Freins adoption IA (BPI France 2024) : 42% citent le manque de compétences, 38% citent les coûts.

Questions fréquentes & sources

L’IA va-t-elle remplacer les assistant de directions ?
Non. Le verdict CRISTAL-10 v14.0 score 36.0% indique une transformation, pas une disparition. L’IA automatise les tâches répétitives mais l’humain garde le conseil stratégique, la validation et la relation client.
Quel salaire pour Assistant de direction en 2026 ?
Médian estimé : 24 600 €/an brut. Junior (0-2 ans) : ~17 220 €. Senior (8+ ans) : ~30 750 €. Source DARES+INSEE 2025 extrapolation observatoire.
Quelle formation pour devenir assistant de direction ?
28 fiches RNCP disponibles (code ROME M1604). CPF + Pôle Emploi finançables. Voir la section Carrière ci-dessus.

Sources officielles

Metiers proches face a l IA

Analyse approfondie

Assistant de direction et IA en 2026 : un métier en transition, pas en sursis

L’assistant de direction est-il menacé par l’intelligence artificielle ? À en croire les indices publiés par l’observatoire en 2026, la réponse est nuancée. Le score CRISTAL-10 de ce métier s’élève à 36 sur 100, ce qui le classe dans la catégorie « Transition ». Autrement dit, le métier est en train de se réinventer, mais sans danger immédiat de disparition massive. Selon le référentiel France Travail (code ROME vérifié), l’assistant de direction exerce des fonctions très variées, de la gestion d’agenda à la préparation de dossiers stratégiques, en passant par la communication interne. L’IA peut automatiser une partie de ces tâches, mais pas toutes. Le pilier protégé, qui mesure la part humaine irréductible, atteint 35 points sur 100, un niveau élevé qui confirme que la relation de confiance avec la direction, la gestion des imprévus et l’arbitrage entre priorités restent des bastions difficilement remplaçables. En 2026, le marché du travail compte environ 18 500 offres d’emploi sur douze mois, un volume stable. Le salaire médian national avoisine 38 000 euros brut par an. Ce métier n’est donc ni en voie d’extinction ni figé : il est en pleine mutation, porté par l’essor des outils d’IA générative et d’automatisation, mais aussi par une demande constante de compétences relationnelles et stratégiques.

Quel est le niveau de risque IA pour le métier d’assistant de direction ?

Avec un score CRISTAL-10 de 36/100, l’assistant de direction se situe dans une zone de risque modéré.
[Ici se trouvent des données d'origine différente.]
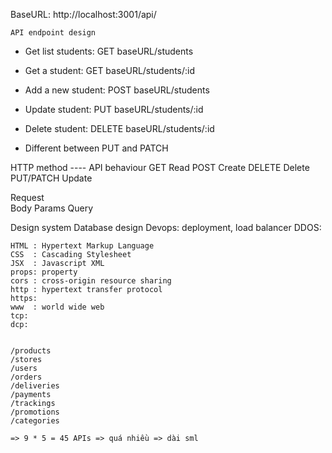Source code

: 

BaseURL: http://localhost:3001/api/

    API endpoint design 
  - Get list students:  GET     baseURL/students
  - Get a student:      GET     baseURL/students/:id
  - Add a new student:  POST    baseURL/students 
  - Update student:     PUT     baseURL/students/:id
  - Delete student:     DELETE  baseURL/students/:id

  - Different between PUT and PATCH

  HTTP method     ----     API behaviour
    GET                        Read
    POST                       Create
    DELETE                     Delete
    PUT/PATCH                  Update

  Request  
    Body
    Params
    Query 

  Design system
  Database design
  Devops: deployment, load balancer 
  DDOS: 


    HTML : Hypertext Markup Language
    CSS  : Cascading Stylesheet
    JSX  : Javascript XML
    props: property
    cors : cross-origin resource sharing
    http : hypertext transfer protocol
    https: 
    www  : world wide web
    tcp: 
    dcp:


    /products
    /stores
    /users
    /orders
    /deliveries
    /payments
    /trackings
    /promotions
    /categories
    
    => 9 * 5 = 45 APIs => quá nhiều => dài sml
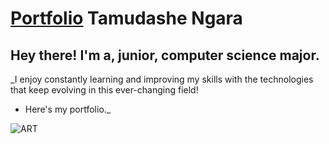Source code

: # [Portfolio](https://tamudashe.github.io/Portfolio/) Tamudashe Ngara



## **Hey there! I'm a, junior, computer science major.**

_I enjoy constantly learning and improving my skills with the technologies that keep evolving in this ever-changing field!
* Here's my portfolio._

![ART](https://images.pexels.com/photos/572056/pexels-photo-572056.jpeg?auto=compress&cs=tinysrgb&dpr=2&h=750&w=1260)
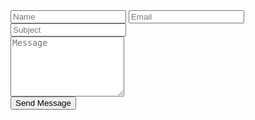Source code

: <form id="contact-form" method="post" action="https://formspree.io/billylittlefield@gmail.com">
    <div class="form-row">
      <input class="half" type="text" name="name" id="name" placeholder="Name" />
      <input class="half" type="email" name="_replyto" id="email" placeholder="Email" />
    </div>
    <div class="form-row">
      <input type="text" name="subject" id="subject" placeholder="Subject" />
    </div>
    <div class="form-row">
      <textarea name="message" id="message" placeholder="Message" rows="6"></textarea>
    </div>
    <div class="form-row">
      <button type="submit">Send Message</button>
    </div>
  </form>
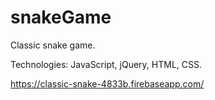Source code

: # snakeGame
Classic snake game.

Technologies: JavaScript, jQuery, HTML, CSS.

https://classic-snake-4833b.firebaseapp.com/
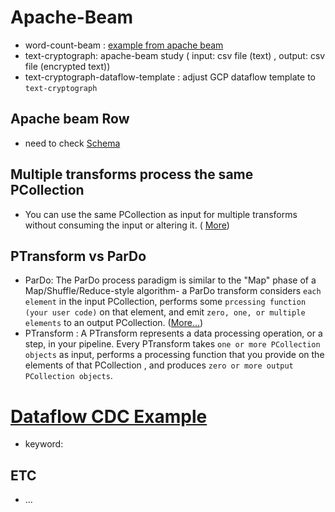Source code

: # Apache-Beam
-  word-count-beam : [example from apache beam](https://beam.apache.org/get-started/wordcount-example/)
-  text-cryptograph: apache-beam study ( input: csv file (text) , output: csv file (encrypted text))
- text-cryptograph-dataflow-template : adjust GCP dataflow template to `text-cryptograph`

## Apache beam Row 
- need to check [Schema](https://beam.apache.org/documentation/programming-guide/#what-is-a-schema)

## Multiple transforms process the same PCollection
- You can use the same PCollection as input for multiple transforms without consuming the input or altering it. ( [More](https://beam.apache.org/documentation/pipelines/design-your-pipeline/#multiple-transforms-process-the-same-pcollection))

## PTransform  vs ParDo
- ParDo: The ParDo process paradigm is similar to the "Map" phase of a Map/Shuffle/Reduce-style algorithm- a ParDo transform considers `each element` in the input PCollection, performs some `prcessing function (your user code)` on that element, and emit `zero, one, or multiple elements` to an output PCollection. ([More...](https://beam.apache.org/documentation/programming-guide/#pardo))
- PTransform  : A PTransform represents a data processing operation, or a step, in your pipeline. Every PTransform takes `one or more PCollection objects` as input, performs a processing function that you provide on the elements of that PCollection , and produces `zero or more output PCollection objects`.

# [Dataflow CDC Example](https://github.com/GoogleCloudPlatform/DataflowTemplates/tree/main/v2/cdc-parent)
- keyword: 

## ETC
- ...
Ce score est calculé à partir de plusieurs critères : degré d’automatisation possible des tâches, part de compétences humaines irréductibles, et dynamique du marché de l’emploi. En comparaison, les métiers d’assistant purement administratifs (sans contact avec la direction) affichent souvent un score plus élevé, autour de 50 à 60, car leurs missions sont plus répétitives. Ici, le verdict « Transition » signifie que le métier évolue sans être condamné. Les tâches automatisables représentent environ 12 heures économisées par semaine, selon les données de l’observatoire. Cela équivaut à près d’un tiers du temps de travail hebdomadaire qui pourrait être gagné grâce à l’IA. Mais ce temps libéré est destiné à être réinvesti dans des missions à plus forte valeur ajoutée, notamment la coordination stratégique et la gestion de crise.

Les projections à horizon 2027-2030, avec un niveau de confiance moyen, esquissent trois scénarios. Le scénario réaliste prévoit une baisse modérée des effectifs, de l’ordre de 10 à 20 % dans les grandes entreprises, compensée par l’émergence de nouveaux besoins. Le scénario optimiste table sur une réallocation de 20 à 30 % du temps vers des missions stratégiques, avec une hausse salariale potentielle de 10 à 15 % pour les profils hybrides. Le scénario pessimiste envisage une suppression de 25 à 40 % des postes traditionnels d’ici 2030. Mais il est important de noter que l’incertitude reste forte, notamment sur le degré d’adoption de l’IA dans les PME, la résistance organisationnelle au remplacement humain, et l’évolution réglementaire.

Les risques de biais et d’hallucinations liés à l’IA sont bien documentés dans ce métier. Les erreurs les plus fréquentes incluent une confiance excessive dans les informations générées, l’intégration de données confidentielles dans des outils non approuvés, ou encore une automatisation excessive des réponses sans contrôle humain. Les conséquences peuvent être sérieuses : diffusion d’informations erronées à la hiérarchie, violations de confidentialité, perte de crédibilité professionnelle. Pour sécuriser l’usage de l’IA, des protocoles de validation humaine sont obligatoires pour les tâches sensibles comme la rédaction de comptes rendus, l’envoi de communications au nom de la direction, ou la gestion de l’agenda. La recommandation est claire : documenter chaque utilisation, utiliser uniquement des outils approuvés par le DSI, et maintenir des compétences rédactionnelles autonomes.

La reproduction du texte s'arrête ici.